The Other Church Closure - A Comment

I did enjoy reading your article in ‘In-touch’. I was taken back to my ‘A’ level Medieval History course. Both English and European history (986-1485) seemed to revolve around disputes with the Papacy, which invariably was the winner. Whether it was Henry II doing public penance in sackcloth for his alleged part in the murder of Thomas Becket or King John suffering the humiliation of one of his many climb-downs in his ongoing war of attrition with the Pope, the relationship with the church was fundamental part of our history. The only time it went seriously wrong was during the papal schism, when there were two popes, one in Rome and one in Avignon. That must have been an interesting time to live through!
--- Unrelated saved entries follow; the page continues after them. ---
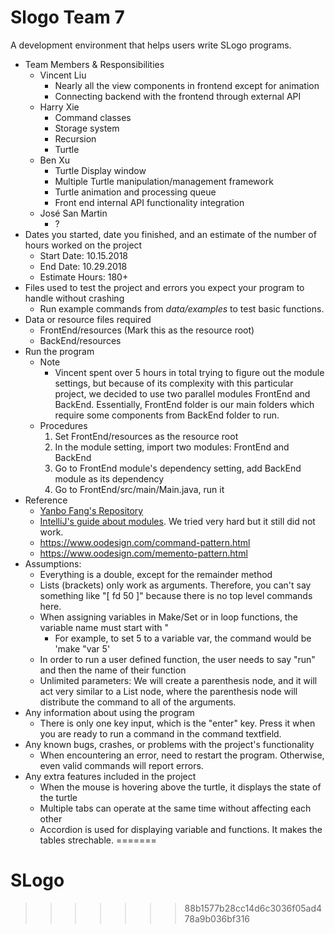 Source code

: # Slogo Team 7

A development environment that helps users write SLogo programs.

* Team Members & Responsibilities
    * Vincent Liu
        * Nearly all the view components in frontend except for animation
        * Connecting backend with the frontend through external API
    * Harry Xie
        * Command classes
        * Storage system
        * Recursion
        * Turtle
    * Ben Xu
        * Turtle Display window
        * Multiple Turtle manipulation/management framework
        * Turtle animation and processing queue
        * Front end internal API functionality integration
    * José San Martin
        * ?
* Dates you started, date you finished, and an estimate of the number of hours worked on the project
    * Start Date: 10.15.2018
    * End Date: 10.29.2018
    * Estimate Hours: 180+
* Files used to test the project and errors you expect your program to handle without crashing
    * Run example commands from _data/examples_ to test basic functions.
* Data or resource files required
    * FrontEnd/resources (Mark this as the resource root)
    * BackEnd/resources
* Run the program
    * Note
        * Vincent spent over 5 hours in total trying to figure out the module settings,
        but because of its complexity with this particular project, we decided to use two parallel 
        modules FrontEnd and BackEnd. Essentially, FrontEnd folder is our main folders which require some
        components from BackEnd folder to run.
    * Procedures
        1. Set FrontEnd/resources as the resource root
        2. In the module setting, import two modules: FrontEnd and BackEnd
        3. Go to FrontEnd module's dependency setting, add BackEnd module as its dependency
        4. Go to FrontEnd/src/main/Main.java, run it
* Reference
    * [Yanbo Fang's Repository](https://github.com/yanbofang/slogo/tree/master/src)
    * [IntelliJ's guide about modules](https://www.jetbrains.com/help/idea/creating-and-managing-modules.html). We tried
    very hard but it still did not work.
    * https://www.oodesign.com/command-pattern.html
    * https://www.oodesign.com/memento-pattern.html
* Assumptions:
    * Everything is a double, except for the remainder method
    * Lists (brackets) only work as arguments. Therefore, you can't say something like "[ fd 50 ]" because there is no top level commands here.
    * When assigning variables in Make/Set or in loop functions, the variable name must start with "
        * For example, to set 5 to a variable var, the command would be 'make "var 5'
    * In order to run a user defined function, the user needs to say "run" and then the name of their function
    * Unlimited parameters: We will create a parenthesis node, and it will act very similar to a
    List node, where the parenthesis node will distribute the command to all of the arguments.
* Any information about using the program
    * There is only one key input, which is the "enter" key. Press it when you are ready to run a command in the command textfield.
* Any known bugs, crashes, or problems with the project's functionality
    * When encountering an error, need to restart the program. Otherwise, even valid commands will report errors.
* Any extra features included in the project
    * When the mouse is hovering above the turtle, it displays the state of the turtle
    * Multiple tabs can operate at the same time without affecting each other
    * Accordion is used for displaying variable and functions. It makes the tables strechable.
=======
# SLogo
>>>>>>> 88b1577b28cc14d6c3036f05ad478a9b036bf316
I think that the closure during the Stephen Langton episode would have had a profound effect on the population. The Church controlled so much of people’s everyday lives, from the cradle to the grave, literally. Local priests were central to people’s lives in most towns and villages. Their trump card was that it was the priests who were the gatekeepers to heaven and hell. They were the only means for the majority to hear the stories in the Bible and the Word of God, that is, if they were lucky and had a literate priest because at that time many weren’t. There was a prayer structure to the day and to everyday life that it is difficult for us to understand now. Also particular services required church attendance, especially during times such as Lent for example. But the greatest outrage I always thought was the selling of ‘indulgences’. Paying the priest for forgiveness! And of course the church grew rich on the wealthier members of society who could afford the cost of masses being said for their souls. And so on!

So, I never knew how people coped when the churches were closed. Incomprehensible to us now, but terrifying to those living through such times.